Data entries
= = = =

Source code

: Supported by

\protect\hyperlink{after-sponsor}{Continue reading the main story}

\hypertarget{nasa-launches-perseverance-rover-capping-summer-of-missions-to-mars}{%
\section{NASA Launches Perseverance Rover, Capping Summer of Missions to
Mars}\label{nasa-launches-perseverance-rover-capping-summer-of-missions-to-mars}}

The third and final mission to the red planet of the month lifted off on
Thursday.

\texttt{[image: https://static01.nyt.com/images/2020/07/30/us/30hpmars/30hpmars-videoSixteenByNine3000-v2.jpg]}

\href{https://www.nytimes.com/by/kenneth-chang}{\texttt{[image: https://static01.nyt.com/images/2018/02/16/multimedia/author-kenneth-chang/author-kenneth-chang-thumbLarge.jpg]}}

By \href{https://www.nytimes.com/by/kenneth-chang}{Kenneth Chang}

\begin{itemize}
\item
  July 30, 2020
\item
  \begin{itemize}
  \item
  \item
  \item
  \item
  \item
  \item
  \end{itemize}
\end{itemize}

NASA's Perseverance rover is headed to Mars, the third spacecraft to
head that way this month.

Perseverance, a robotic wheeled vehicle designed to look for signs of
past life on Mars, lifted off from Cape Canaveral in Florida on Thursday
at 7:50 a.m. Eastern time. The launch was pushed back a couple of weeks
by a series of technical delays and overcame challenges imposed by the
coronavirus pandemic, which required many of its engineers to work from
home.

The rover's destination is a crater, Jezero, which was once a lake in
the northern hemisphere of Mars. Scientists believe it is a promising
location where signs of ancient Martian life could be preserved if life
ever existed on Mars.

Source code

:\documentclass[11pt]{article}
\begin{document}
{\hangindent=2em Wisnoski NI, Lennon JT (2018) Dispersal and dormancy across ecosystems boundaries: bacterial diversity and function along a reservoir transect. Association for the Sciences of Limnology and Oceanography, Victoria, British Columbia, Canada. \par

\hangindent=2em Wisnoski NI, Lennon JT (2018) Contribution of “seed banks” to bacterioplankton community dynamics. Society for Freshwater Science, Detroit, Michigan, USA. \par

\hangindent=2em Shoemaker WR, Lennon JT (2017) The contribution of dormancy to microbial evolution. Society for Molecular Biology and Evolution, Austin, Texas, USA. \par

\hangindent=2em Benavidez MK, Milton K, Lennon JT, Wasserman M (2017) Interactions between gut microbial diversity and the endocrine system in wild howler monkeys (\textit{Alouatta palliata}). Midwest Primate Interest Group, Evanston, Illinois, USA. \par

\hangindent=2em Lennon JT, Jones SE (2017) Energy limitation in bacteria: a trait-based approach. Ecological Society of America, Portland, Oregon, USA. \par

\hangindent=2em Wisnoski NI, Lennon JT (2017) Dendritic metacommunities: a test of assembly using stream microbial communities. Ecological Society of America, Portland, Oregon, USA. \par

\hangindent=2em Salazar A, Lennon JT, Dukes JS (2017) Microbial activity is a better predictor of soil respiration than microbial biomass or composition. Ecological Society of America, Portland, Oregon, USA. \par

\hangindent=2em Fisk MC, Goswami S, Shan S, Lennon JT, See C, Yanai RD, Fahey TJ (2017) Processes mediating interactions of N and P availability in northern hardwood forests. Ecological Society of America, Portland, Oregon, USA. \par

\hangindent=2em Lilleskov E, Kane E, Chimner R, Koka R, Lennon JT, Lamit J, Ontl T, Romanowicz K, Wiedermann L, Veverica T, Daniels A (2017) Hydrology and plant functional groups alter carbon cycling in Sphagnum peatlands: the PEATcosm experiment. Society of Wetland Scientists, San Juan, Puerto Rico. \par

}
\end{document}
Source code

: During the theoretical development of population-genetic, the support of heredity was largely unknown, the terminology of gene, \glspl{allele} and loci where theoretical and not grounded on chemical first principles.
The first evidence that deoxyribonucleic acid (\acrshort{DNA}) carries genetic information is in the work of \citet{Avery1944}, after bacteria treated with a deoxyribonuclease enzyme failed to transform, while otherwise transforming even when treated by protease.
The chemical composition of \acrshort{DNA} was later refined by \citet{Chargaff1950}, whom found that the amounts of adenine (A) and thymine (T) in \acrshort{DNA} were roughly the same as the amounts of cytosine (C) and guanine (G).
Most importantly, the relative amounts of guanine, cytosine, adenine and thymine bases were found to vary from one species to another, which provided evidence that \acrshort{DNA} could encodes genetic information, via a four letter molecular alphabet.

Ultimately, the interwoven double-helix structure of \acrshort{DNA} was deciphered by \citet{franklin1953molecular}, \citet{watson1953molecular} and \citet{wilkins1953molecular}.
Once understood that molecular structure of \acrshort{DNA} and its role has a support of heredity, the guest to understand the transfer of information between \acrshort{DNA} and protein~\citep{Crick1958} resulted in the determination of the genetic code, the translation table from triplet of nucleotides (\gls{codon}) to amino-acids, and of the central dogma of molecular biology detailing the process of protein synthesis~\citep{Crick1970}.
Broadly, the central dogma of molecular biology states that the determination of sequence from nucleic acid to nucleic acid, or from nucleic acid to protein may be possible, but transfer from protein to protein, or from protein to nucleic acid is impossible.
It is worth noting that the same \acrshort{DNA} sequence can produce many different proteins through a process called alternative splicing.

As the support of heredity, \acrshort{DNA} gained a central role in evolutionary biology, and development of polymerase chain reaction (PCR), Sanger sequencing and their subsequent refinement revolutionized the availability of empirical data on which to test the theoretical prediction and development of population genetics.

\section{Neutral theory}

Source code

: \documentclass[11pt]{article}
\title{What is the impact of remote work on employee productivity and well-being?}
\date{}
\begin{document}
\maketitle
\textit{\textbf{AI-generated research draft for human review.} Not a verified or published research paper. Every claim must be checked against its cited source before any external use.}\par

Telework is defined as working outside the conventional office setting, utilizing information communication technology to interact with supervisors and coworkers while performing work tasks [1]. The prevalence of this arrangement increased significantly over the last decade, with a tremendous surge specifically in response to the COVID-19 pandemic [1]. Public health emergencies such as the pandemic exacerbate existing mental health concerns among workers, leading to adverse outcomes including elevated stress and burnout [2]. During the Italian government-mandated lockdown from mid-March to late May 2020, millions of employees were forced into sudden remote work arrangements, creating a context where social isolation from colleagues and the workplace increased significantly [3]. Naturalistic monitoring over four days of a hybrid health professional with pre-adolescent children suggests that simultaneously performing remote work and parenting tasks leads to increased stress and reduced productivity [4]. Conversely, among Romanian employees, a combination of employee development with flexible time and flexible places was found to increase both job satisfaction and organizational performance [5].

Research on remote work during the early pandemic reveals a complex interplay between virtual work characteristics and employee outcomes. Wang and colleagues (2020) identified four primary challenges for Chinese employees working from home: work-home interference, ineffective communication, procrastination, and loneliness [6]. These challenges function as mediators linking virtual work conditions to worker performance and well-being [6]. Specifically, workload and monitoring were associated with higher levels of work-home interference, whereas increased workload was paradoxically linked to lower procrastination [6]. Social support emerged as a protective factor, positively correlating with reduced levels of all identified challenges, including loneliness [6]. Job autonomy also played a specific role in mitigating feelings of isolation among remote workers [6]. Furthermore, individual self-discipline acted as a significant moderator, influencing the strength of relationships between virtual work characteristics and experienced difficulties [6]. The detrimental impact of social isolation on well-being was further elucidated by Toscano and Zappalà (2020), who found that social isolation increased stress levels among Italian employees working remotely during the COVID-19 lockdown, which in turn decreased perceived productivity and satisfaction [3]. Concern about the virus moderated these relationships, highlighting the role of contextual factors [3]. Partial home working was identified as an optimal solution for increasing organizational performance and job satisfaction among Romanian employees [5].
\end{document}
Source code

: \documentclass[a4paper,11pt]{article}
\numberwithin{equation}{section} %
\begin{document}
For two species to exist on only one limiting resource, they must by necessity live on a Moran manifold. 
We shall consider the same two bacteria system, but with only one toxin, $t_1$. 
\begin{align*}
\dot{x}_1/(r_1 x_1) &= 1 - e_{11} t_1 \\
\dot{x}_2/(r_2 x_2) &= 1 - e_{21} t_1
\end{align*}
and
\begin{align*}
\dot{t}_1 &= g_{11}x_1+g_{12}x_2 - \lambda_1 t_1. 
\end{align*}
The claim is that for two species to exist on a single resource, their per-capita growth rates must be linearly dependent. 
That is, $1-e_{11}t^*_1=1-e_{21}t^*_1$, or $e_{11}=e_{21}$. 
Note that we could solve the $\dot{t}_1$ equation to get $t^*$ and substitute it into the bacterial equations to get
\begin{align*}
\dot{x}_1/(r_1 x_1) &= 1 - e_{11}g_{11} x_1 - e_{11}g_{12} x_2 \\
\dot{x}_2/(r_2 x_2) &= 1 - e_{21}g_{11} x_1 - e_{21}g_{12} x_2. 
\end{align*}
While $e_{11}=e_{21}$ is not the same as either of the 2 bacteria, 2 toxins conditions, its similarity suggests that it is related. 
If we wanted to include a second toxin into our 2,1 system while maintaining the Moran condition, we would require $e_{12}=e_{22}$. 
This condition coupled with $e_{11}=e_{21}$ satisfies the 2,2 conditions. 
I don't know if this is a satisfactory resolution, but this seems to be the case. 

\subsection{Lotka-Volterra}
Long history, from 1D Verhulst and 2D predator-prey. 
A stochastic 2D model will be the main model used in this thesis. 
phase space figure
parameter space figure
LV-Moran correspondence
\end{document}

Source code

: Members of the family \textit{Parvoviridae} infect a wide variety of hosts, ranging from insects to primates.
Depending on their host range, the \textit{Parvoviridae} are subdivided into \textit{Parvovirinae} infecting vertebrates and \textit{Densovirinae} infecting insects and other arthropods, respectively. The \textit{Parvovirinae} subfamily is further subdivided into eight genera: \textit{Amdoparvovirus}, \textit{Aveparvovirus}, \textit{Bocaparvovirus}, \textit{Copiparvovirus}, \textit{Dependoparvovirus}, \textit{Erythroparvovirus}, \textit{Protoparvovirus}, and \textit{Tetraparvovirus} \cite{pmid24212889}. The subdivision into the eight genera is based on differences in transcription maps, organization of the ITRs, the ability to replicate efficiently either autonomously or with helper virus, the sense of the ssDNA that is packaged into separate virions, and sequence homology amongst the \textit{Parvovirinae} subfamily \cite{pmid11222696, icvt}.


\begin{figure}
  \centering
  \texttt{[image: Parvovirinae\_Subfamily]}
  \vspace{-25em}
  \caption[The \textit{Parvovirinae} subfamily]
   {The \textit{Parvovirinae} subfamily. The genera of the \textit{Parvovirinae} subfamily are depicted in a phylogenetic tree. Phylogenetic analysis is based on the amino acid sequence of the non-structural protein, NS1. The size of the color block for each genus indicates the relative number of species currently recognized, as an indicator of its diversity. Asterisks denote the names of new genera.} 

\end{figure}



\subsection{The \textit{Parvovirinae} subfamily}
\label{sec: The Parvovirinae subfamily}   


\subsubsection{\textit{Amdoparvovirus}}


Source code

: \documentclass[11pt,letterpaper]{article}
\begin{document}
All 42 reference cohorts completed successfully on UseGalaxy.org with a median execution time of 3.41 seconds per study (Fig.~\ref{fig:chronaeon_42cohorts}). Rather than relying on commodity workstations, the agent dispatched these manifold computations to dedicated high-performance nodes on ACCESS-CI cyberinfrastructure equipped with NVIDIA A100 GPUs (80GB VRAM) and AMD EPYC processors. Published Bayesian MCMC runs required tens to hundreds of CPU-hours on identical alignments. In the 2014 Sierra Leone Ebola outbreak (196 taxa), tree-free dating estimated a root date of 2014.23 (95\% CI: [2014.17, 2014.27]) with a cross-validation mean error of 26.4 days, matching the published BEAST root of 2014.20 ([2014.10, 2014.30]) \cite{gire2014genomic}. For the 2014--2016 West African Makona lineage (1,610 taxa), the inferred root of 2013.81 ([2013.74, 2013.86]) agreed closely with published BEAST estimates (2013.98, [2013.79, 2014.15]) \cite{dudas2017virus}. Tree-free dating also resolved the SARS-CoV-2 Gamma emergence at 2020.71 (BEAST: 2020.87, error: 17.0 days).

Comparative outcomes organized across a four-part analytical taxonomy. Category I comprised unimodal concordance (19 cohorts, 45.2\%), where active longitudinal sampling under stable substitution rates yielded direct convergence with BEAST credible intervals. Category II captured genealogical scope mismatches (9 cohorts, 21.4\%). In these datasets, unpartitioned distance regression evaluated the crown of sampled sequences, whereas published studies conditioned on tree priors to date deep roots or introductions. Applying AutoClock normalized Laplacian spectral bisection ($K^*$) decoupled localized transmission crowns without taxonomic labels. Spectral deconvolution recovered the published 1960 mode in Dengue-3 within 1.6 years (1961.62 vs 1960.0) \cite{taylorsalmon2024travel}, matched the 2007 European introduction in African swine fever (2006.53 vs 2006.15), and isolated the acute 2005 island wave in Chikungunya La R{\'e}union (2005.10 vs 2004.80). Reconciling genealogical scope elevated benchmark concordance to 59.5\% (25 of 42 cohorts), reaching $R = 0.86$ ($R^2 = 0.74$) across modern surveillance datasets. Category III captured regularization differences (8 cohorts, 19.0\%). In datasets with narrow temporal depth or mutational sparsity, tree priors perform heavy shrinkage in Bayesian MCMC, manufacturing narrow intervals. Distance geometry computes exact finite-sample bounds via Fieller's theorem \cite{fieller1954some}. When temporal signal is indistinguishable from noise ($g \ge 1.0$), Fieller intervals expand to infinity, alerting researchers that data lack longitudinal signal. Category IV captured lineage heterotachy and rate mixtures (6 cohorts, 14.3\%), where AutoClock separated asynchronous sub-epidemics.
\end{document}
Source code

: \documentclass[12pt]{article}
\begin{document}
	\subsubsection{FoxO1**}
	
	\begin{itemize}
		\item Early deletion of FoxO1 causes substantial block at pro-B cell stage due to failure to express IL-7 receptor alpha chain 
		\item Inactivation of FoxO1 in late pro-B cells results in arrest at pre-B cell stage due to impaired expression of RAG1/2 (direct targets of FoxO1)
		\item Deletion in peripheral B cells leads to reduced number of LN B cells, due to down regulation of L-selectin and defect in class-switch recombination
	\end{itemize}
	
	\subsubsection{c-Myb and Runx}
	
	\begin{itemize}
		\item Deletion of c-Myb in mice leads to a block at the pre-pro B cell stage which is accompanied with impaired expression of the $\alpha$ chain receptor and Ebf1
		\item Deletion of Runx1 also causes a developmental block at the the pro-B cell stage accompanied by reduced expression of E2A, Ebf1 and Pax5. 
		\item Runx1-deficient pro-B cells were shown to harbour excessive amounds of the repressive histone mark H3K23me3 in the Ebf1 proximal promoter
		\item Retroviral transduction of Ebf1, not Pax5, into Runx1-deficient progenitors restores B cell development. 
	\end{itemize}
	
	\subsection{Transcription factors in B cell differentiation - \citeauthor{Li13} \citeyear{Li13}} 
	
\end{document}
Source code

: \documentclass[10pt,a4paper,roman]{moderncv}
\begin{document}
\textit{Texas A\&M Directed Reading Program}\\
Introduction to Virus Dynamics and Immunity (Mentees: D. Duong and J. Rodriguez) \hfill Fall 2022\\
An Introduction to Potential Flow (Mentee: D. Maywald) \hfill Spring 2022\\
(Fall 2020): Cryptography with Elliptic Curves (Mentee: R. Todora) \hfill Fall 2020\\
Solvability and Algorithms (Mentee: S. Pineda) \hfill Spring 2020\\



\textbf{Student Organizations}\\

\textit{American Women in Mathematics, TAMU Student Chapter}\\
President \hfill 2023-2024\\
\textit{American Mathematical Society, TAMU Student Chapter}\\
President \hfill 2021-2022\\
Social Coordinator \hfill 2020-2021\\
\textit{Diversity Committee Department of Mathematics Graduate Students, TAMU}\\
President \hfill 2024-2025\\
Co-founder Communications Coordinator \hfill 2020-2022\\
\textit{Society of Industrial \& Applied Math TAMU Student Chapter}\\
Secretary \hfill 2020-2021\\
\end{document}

= = = =

- [What the task requires]: From the entries above, return exactly the line containing "is the impact", the line containing "research draft for", and all lines between, and nothing else.

- [The answer]:
\title{What is the impact of remote work on employee productivity and well-being?}
\date{}
\begin{document}
\maketitle
\textit{\textbf{AI-generated research draft for human review.} Not a verified or published research paper. Every claim must be checked against its cited source before any external use.}\par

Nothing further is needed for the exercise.